» Available records:
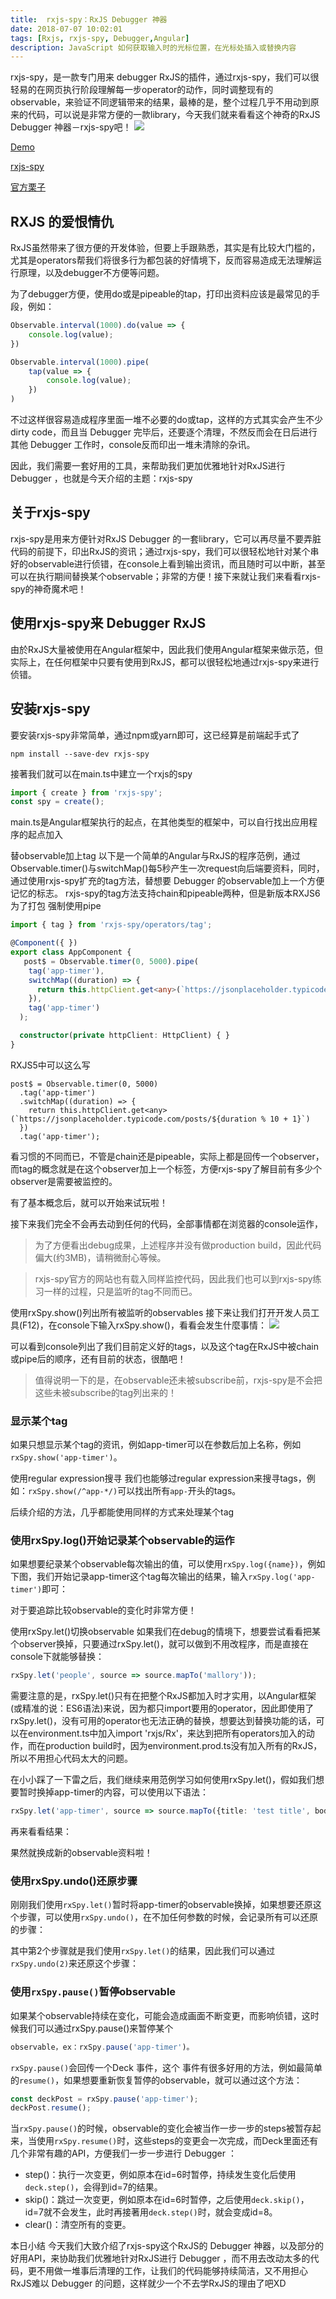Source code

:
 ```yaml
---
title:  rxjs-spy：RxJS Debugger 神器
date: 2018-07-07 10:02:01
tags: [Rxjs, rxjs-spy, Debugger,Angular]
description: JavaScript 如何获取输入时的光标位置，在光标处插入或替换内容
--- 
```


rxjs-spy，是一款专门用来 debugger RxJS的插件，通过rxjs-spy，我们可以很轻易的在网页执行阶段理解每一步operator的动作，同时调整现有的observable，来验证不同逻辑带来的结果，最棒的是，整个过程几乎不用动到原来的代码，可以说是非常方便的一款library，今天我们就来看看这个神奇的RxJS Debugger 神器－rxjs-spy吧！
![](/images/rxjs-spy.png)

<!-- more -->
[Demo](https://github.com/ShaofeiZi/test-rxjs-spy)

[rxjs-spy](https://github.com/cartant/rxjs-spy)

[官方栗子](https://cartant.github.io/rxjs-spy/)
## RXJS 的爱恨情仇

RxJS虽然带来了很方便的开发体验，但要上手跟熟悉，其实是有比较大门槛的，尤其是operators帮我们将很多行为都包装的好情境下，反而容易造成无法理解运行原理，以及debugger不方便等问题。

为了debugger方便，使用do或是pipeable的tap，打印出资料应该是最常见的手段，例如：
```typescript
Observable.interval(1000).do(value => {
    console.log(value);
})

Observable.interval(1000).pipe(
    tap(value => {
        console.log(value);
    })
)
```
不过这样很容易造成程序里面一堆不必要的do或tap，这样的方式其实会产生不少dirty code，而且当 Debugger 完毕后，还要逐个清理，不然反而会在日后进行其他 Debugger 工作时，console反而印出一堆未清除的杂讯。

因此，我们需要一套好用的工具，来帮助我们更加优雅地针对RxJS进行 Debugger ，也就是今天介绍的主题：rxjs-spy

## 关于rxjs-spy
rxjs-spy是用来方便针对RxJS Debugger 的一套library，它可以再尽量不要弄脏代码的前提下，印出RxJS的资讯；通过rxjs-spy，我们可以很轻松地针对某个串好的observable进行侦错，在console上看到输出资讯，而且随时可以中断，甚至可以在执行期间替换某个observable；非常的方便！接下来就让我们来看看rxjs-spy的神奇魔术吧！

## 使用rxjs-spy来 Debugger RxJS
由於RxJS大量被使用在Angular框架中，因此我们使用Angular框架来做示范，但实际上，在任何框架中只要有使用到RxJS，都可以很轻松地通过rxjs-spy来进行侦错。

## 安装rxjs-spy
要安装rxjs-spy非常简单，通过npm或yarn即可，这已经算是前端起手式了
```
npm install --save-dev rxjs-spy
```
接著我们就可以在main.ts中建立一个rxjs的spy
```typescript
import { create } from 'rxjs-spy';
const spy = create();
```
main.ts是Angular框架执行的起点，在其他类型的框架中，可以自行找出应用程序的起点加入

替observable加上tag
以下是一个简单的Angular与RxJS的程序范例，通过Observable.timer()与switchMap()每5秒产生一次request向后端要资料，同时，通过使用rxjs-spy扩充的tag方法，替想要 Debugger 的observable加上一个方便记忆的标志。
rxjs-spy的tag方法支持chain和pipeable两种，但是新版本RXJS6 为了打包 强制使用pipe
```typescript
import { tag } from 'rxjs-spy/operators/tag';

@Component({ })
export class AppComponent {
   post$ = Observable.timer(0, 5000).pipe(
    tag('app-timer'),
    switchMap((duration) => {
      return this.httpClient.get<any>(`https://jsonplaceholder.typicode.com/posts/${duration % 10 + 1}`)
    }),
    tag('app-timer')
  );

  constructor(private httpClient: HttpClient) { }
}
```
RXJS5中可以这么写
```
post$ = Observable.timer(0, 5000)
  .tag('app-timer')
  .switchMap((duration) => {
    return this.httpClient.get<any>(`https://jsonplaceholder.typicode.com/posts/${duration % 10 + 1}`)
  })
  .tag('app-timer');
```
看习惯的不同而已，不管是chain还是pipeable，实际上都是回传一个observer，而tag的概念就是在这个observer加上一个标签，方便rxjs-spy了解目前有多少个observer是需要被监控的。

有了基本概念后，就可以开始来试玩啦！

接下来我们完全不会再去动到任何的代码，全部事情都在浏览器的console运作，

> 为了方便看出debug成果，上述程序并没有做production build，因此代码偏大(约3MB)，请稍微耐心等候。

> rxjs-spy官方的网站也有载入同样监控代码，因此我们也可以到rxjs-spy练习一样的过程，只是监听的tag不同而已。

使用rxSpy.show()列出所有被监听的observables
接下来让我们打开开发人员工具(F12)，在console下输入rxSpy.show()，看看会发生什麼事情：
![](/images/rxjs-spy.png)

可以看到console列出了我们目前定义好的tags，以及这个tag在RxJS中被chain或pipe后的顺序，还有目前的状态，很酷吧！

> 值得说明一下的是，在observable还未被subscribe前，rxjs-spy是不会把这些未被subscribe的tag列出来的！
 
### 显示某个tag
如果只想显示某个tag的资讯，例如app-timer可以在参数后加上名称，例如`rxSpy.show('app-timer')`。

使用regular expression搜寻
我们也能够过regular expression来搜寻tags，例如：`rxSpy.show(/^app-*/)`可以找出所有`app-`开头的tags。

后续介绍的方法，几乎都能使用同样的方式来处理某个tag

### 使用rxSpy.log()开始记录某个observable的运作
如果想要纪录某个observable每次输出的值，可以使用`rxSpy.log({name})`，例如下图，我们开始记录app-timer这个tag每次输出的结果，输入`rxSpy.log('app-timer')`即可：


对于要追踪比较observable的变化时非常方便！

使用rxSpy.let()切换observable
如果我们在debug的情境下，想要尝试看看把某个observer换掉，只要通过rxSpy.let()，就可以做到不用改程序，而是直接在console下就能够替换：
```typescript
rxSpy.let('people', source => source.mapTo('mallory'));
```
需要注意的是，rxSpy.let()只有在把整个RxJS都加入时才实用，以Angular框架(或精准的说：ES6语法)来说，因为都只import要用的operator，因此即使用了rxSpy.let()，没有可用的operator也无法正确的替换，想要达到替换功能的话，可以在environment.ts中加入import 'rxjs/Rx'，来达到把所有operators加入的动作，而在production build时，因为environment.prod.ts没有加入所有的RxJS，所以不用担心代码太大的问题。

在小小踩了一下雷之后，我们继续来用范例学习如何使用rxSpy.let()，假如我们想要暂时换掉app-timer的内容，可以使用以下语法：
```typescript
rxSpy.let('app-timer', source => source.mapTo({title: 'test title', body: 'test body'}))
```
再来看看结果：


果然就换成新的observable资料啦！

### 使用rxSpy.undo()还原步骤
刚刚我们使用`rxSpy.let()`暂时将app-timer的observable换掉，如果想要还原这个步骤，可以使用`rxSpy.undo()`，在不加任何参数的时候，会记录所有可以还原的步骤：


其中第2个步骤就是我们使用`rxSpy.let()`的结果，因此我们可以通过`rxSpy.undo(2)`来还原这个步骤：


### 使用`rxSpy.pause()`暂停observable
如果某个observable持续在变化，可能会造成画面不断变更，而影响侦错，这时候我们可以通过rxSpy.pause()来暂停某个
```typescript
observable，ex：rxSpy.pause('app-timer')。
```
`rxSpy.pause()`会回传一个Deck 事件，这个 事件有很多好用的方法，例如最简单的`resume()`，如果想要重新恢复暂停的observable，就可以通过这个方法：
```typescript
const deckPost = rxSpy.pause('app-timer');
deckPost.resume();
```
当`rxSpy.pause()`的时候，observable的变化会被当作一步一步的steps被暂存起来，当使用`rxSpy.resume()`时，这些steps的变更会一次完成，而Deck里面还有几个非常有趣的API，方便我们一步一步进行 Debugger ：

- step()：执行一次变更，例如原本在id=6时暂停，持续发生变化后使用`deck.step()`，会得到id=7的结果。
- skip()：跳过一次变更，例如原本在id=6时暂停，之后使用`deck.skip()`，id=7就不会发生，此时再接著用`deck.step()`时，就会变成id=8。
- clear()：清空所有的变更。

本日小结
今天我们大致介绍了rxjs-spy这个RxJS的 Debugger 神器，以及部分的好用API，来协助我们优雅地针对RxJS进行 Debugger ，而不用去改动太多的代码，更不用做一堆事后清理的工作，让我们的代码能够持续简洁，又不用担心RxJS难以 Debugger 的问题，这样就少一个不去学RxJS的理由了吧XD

» Task objective: Where does the word "test" show up in the material? Copy out each line that has it.

» Completed task:
[Demo](https://github.com/ShaofeiZi/test-rxjs-spy)
rxSpy.let('app-timer', source => source.mapTo({title: 'test title', body: 'test body'}))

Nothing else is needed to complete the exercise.